### WHAT TO PRODUCE
Transcribe, without any change, the line that includes "s_B = \theta \times r_B = 18 \times 0.75" and all the lines that come after it in the material below.

### MATERIAL PROVIDED
▼
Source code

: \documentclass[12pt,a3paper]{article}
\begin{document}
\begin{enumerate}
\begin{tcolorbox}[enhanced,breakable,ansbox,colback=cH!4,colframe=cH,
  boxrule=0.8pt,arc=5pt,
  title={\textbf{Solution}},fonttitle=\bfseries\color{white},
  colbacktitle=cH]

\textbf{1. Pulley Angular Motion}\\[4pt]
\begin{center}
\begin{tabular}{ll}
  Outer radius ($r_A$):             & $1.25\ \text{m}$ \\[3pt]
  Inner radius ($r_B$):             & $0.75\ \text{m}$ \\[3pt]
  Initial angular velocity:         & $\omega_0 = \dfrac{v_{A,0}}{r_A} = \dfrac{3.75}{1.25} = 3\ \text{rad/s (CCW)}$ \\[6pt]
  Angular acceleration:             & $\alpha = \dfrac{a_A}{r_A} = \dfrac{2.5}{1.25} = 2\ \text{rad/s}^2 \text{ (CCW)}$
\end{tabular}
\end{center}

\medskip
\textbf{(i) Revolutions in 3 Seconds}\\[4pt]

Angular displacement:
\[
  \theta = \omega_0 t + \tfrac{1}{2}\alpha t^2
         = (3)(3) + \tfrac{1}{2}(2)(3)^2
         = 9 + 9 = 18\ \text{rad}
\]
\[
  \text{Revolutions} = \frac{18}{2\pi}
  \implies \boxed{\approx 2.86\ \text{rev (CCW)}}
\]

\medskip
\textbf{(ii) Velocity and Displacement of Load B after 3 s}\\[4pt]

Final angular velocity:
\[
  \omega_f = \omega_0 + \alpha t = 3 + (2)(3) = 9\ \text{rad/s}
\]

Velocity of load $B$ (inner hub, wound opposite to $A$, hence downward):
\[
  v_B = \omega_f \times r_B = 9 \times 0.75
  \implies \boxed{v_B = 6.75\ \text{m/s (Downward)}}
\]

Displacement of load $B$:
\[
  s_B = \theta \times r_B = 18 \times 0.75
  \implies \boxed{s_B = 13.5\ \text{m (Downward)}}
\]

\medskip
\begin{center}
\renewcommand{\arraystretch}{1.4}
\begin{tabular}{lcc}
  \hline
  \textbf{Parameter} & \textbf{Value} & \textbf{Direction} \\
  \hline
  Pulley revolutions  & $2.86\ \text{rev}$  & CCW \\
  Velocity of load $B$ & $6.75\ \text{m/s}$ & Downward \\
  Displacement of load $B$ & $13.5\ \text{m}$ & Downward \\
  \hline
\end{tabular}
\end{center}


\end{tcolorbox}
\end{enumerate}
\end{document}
▲
### REPLY
  s_B = \theta \times r_B = 18 \times 0.75
  \implies \boxed{s_B = 13.5\ \text{m (Downward)}}
\]

\medskip
\begin{center}
\renewcommand{\arraystretch}{1.4}
\begin{tabular}{lcc}
  \hline
  \textbf{Parameter} & \textbf{Value} & \textbf{Direction} \\
  \hline
  Pulley revolutions  & $2.86\ \text{rev}$  & CCW \\
  Velocity of load $B$ & $6.75\ \text{m/s}$ & Downward \\
  Displacement of load $B$ & $13.5\ \text{m}$ & Downward \\
  \hline
\end{tabular}
\end{center}


\end{tcolorbox}
\end{enumerate}
\end{document}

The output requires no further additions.